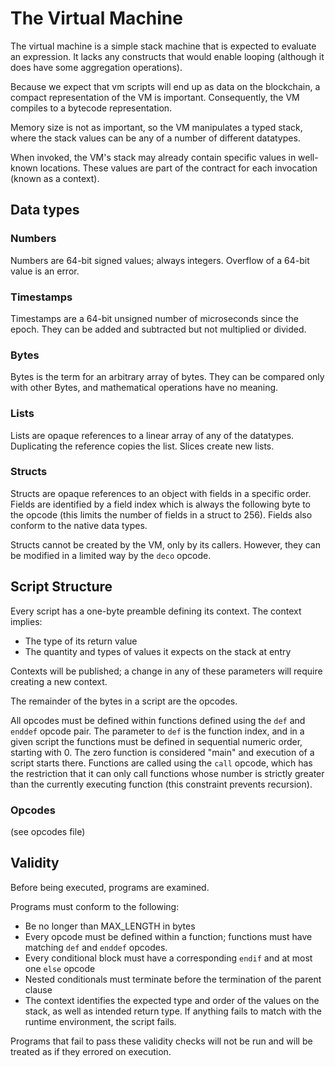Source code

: # The Virtual Machine

The virtual machine is a simple stack machine that is expected to evaluate an expression. It lacks any constructs that would enable looping (although it does have some aggregation operations).

Because we expect that vm scripts will end up as data on the blockchain, a compact representation of the VM is important. Consequently, the VM compiles to a bytecode representation.

Memory size is not as important, so the VM manipulates a typed stack, where the stack values can be any of a number of different datatypes.

When invoked, the VM's stack may already contain specific values in well-known locations. These values are part of the contract for each invocation (known as a context).

<!-- The function's return value is always the top item on the stack at exit (if multiple values should be returned, they must be returned in a list). The type and range of the return value is well-defined in advance; violation of these specifications is an error. Since errors have no way of being expressed further other than logging them, the function contract also defines the semantic interpretation of errors (for example, in some contexts, an error can be interpreted as a zero result). -->

## Data types

### Numbers
Numbers are 64-bit signed values; always integers. Overflow of a 64-bit value is an error.

### Timestamps
Timestamps are a 64-bit unsigned number of microseconds since the epoch. They can be added and subtracted but not multiplied or divided.

### Bytes
Bytes is the term for an arbitrary array of bytes. They can be compared only with other Bytes, and mathematical operations have no meaning.

### Lists
Lists are opaque references to a linear array of any of the datatypes. Duplicating the reference copies the list. Slices create new lists.

### Structs
Structs are opaque references to an object with fields in a specific order. Fields are identified by a field index which is always the following byte to the opcode (this limits the number of fields in a struct to 256). Fields also conform to the native data types.

Structs cannot be created by the VM, only by its callers. However, they can be modified in a limited way by the `deco` opcode.

## Script Structure
Every script has a one-byte preamble defining its context. The context implies:

* The type of its return value
* The quantity and types of values it expects on the stack at entry

Contexts will be published; a change in any of these parameters will require creating a new context.

The remainder of the bytes in a script are the opcodes.

All opcodes must be defined within functions defined using the `def` and `enddef` opcode pair. The parameter to `def` is the function index, and in a given script the functions must be defined in sequential numeric order, starting with 0. The zero function is considered "main" and execution of a script starts there. Functions are called using the `call` opcode, which has the restriction that it can only call functions whose number is strictly greater than the currently executing function (this constraint prevents recursion).

### Opcodes
(see opcodes file)

## Validity

Before being executed, programs are examined.

Programs must conform to the following:
* Be no longer than MAX_LENGTH in bytes
* Every opcode must be defined within a function; functions must have matching `def` and `enddef` opcodes.
* Every conditional block must have a corresponding `endif` and at most one `else` opcode
* Nested conditionals must terminate before the termination of the parent clause
* The context identifies the expected type and order of the values on the stack, as well as intended return type. If anything fails to match with the runtime environment, the script fails.

Programs that fail to pass these validity checks will not be run and will be treated as if they errored on execution.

*WHAT IS BEING ASKED*:
Using the material above, find each line that holds "expected" and copy that line.

*RESPONSE*:
The virtual machine is a simple stack machine that is expected to evaluate an expression. It lacks any constructs that would enable looping (although it does have some aggregation operations).
* The context identifies the expected type and order of the values on the stack, as well as intended return type. If anything fails to match with the runtime environment, the script fails.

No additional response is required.